In 1982 a burglary investigation took us into Oklahoma and a stolen horse trailer broke the case wide open.  From a neighbor's field on the backside of the property and from a distance I took photos of the horse trailer showing the Arkansas License Plate proving the trailer belongs to our burglary victim and we used my photo to obtain a search warrant in Oklahoma to look for the rest of the stolen property.  We found that property and a lot more stolen property from burglaries in four states. 

The day of trial in Oklahoma the defense lawyer on cross was pressing me about where I was standing when I took the photograph of the stolen horse trailer showing clearly the Arkansas Vehicle License plate.  Everything hinged on my photograph of that horse trailer and his argument was I had to be standing on the defendant's property and not his neighbor's property because a camera could not take such a photo from the distance of the neighbor's property line and if he could get the judge and jury to believe that I had taken the photo while standing on the defendant's property then the search warrant application would be based in illegally obtained information and all the evidence would have to be excluded and the suspect would go free.  I told the truth, I was standing on the neighbor's property, I used a 1000 mm lens then blew up the image in my darkroom producing the print that clearly showed the numbers on the Arkansas Vehicle License plate still on the back of the stolen horse trailer.  The judge broke for lunch and when we returned it would be the prosecutor's time to rebut anything the defense attorney had tried to bring out in his questioning of me.
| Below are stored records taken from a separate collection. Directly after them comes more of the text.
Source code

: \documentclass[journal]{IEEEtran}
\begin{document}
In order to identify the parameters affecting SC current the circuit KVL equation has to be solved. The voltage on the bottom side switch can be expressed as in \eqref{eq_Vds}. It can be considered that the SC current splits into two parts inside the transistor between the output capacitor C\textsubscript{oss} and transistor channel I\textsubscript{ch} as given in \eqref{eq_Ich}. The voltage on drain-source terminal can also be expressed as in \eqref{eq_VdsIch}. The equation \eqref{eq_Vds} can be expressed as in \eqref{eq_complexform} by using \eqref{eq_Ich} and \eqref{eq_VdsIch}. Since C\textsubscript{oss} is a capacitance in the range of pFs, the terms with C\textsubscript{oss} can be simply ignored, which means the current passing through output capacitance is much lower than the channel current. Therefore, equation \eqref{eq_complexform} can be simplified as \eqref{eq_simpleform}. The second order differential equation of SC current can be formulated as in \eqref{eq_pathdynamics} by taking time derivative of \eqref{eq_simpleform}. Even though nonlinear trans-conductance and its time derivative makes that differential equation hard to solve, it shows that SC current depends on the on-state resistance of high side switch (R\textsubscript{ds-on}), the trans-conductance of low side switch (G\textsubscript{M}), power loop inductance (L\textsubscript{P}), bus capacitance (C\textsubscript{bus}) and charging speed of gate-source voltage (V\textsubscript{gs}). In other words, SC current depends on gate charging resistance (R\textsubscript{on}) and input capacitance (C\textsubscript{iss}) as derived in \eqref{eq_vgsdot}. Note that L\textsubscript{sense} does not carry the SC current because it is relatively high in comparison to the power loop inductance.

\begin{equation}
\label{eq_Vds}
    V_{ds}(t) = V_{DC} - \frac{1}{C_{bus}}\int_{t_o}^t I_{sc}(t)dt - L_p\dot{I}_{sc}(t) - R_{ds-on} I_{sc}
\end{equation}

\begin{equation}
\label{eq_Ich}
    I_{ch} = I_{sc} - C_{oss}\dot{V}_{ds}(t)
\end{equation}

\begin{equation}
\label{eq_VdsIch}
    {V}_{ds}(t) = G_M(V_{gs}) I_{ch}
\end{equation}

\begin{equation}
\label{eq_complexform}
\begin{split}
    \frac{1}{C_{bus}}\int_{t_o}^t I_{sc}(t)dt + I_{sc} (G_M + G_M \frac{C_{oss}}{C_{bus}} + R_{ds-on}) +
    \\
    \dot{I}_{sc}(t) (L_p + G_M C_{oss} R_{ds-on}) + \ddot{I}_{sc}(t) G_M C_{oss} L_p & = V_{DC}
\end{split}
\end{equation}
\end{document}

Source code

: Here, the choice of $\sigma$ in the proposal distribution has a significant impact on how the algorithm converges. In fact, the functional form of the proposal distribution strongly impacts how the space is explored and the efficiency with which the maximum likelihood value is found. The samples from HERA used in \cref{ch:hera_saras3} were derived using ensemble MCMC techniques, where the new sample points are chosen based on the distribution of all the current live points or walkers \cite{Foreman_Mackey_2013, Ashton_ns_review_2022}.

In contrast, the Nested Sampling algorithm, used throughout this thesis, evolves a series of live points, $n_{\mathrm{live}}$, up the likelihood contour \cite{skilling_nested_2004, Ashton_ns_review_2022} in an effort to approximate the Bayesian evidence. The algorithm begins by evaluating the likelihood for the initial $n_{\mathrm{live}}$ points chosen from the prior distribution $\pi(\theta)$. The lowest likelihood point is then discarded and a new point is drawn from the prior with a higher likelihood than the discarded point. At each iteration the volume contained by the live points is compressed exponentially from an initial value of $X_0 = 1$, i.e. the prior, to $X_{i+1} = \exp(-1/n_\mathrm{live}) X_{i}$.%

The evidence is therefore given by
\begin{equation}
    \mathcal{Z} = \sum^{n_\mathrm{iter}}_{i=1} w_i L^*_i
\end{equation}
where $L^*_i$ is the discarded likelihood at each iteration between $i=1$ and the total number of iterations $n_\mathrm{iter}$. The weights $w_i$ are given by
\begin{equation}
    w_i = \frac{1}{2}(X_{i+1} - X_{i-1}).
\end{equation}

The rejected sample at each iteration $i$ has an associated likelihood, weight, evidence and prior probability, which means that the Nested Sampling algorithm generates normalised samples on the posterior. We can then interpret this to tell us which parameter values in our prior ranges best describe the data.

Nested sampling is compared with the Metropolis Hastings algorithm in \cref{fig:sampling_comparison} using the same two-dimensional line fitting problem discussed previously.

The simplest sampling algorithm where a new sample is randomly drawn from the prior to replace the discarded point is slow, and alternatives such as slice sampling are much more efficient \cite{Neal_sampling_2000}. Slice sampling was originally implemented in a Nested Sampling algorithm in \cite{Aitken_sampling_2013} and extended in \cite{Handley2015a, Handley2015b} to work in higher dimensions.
In the days of the trial before I testified, I had been showing around the prosecutors office a photo I took of the moon the weekend before so after a lunch break and before going into court the prosecutor asked me for my photo that I took of the moon.  I was puzzled but I dug it out of my brief case and gave it to him.

The court came to order, I was recalled to the witness stand and the Adair County Oklahoma Prosecutor produced my moon photo and asked me if I recognized it.  "Yes, that is a photo I took of the moon last weekend", I said.  "Tell me officer O'Kelley, where were you standing when you took this photo", the prosecutor asked me.   "In my front yard of my home in Fayetteville Arkansas", I said.  "You weren't standing on the moon", he asked.  "No", I replied.  He then showed me my photo already in evidence of the horse trailer and asked, "did you use the same camera and lens to take this photo of the horse trailer"?  "Yes", I said.  "No further questions of this witness", the prosecutor said.  I was excused and when the trial was over the jury found the defendant guilty and he received 20 years in the Oklahoma prison and everything hinged upon my photograph of the horse trailer and of the moon.  In the court records of that Oklahoma trial will be found evidence that I took a photograph of the moon and it became critical evidence in a felony trial. 

I have left my footprints in this world and in a great many places.  I have tried to make a different not just in my life and the lives of my family but in the lives of total strangers and as my wife sometimes points out to me, I was well compensated financially for my efforts but I was compensated in the knowledge that I did the sometimes difficult and made a positive difference in the lives of others.  I have no doubt there are people who are alive today because of my efforts so when I lay my head on my pillow at night, I can go to sleep knowing that I did my part to better human kind, to make the life better for a total stranger and that is considerable compensation.